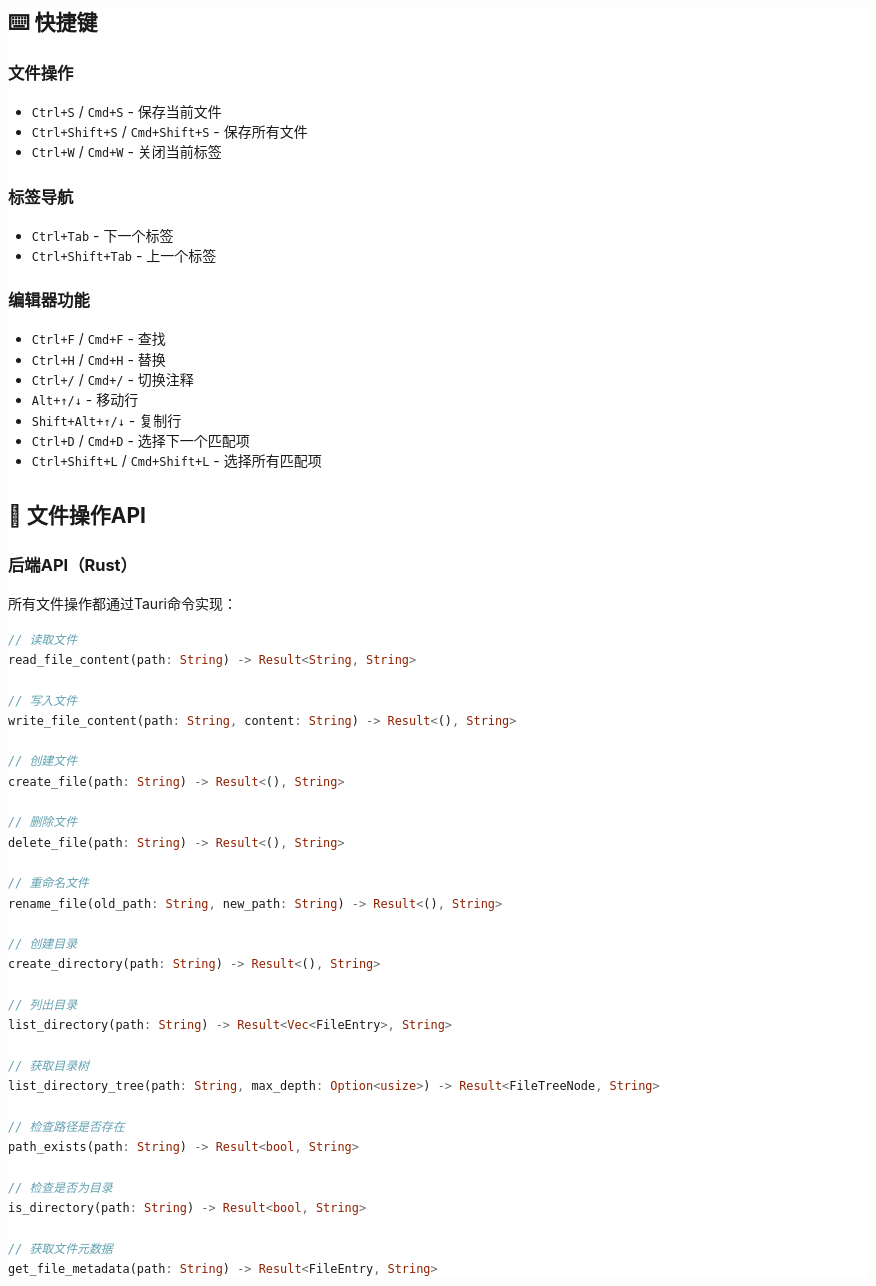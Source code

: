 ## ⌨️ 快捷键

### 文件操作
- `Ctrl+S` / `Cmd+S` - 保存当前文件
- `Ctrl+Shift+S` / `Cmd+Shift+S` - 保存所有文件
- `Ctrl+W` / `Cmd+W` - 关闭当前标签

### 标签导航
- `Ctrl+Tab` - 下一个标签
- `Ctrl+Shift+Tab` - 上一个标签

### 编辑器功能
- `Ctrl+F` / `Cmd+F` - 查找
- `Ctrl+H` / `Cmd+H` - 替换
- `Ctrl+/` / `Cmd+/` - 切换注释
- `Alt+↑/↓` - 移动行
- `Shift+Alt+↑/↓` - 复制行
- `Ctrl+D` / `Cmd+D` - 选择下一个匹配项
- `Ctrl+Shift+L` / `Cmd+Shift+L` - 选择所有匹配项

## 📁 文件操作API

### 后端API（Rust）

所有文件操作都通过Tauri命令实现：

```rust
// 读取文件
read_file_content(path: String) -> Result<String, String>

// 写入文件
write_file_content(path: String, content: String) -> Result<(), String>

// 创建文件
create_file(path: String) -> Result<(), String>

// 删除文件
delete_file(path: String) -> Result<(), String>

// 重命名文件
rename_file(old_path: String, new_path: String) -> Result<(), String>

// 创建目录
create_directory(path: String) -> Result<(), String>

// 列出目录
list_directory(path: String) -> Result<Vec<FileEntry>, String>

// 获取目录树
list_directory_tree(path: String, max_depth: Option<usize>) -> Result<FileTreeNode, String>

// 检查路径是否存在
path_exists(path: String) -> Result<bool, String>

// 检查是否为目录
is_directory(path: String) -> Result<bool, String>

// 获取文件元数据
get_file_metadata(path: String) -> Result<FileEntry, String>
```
################
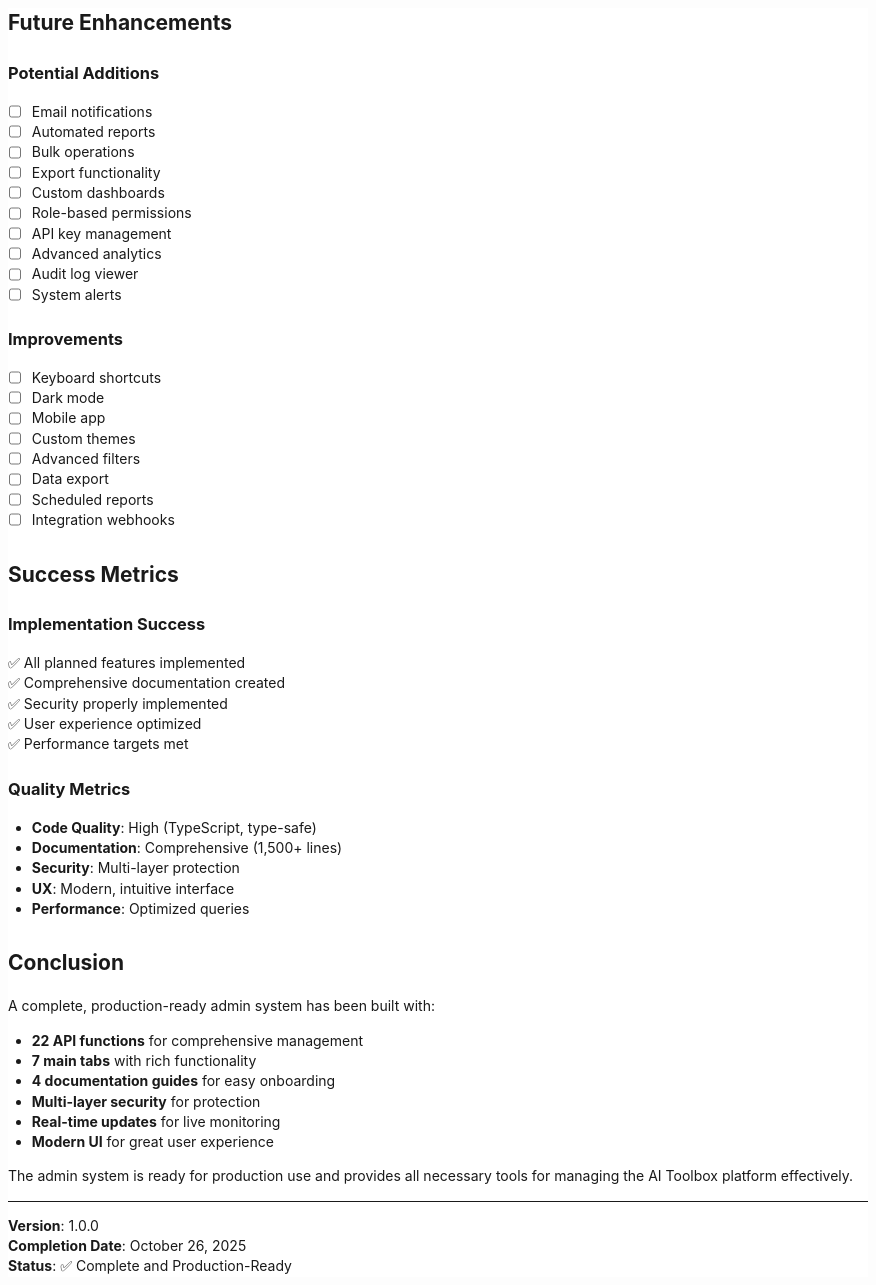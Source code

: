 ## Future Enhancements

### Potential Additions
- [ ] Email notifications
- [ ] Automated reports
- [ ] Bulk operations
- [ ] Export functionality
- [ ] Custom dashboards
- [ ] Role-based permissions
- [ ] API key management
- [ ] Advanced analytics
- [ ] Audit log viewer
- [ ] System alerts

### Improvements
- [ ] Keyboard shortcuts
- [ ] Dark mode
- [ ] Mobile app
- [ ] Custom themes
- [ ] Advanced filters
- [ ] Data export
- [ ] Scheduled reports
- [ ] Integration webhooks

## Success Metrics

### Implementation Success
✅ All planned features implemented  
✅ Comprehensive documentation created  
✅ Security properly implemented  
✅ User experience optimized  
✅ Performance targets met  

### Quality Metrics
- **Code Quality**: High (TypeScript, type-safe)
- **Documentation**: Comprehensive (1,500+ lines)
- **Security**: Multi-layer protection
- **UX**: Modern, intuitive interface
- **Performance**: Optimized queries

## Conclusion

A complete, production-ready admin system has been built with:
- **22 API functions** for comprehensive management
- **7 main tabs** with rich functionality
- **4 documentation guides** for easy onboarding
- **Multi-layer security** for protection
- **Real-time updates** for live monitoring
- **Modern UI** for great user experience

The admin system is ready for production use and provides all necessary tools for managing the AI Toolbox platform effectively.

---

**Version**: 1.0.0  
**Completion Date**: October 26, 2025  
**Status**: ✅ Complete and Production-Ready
################
- _Task_
Using the listing above, copy exactly the line that contains "Performance targets met", the line that contains "Complete and Production-Ready", and each line that falls between them.

- _Output of the exercise_
✅ Performance targets met  

### Quality Metrics
- **Code Quality**: High (TypeScript, type-safe)
- **Documentation**: Comprehensive (1,500+ lines)
- **Security**: Multi-layer protection
- **UX**: Modern, intuitive interface
- **Performance**: Optimized queries

## Conclusion

A complete, production-ready admin system has been built with:
- **22 API functions** for comprehensive management
- **7 main tabs** with rich functionality
- **4 documentation guides** for easy onboarding
- **Multi-layer security** for protection
- **Real-time updates** for live monitoring
- **Modern UI** for great user experience

The admin system is ready for production use and provides all necessary tools for managing the AI Toolbox platform effectively.

---

**Version**: 1.0.0  
**Completion Date**: October 26, 2025  
**Status**: ✅ Complete and Production-Ready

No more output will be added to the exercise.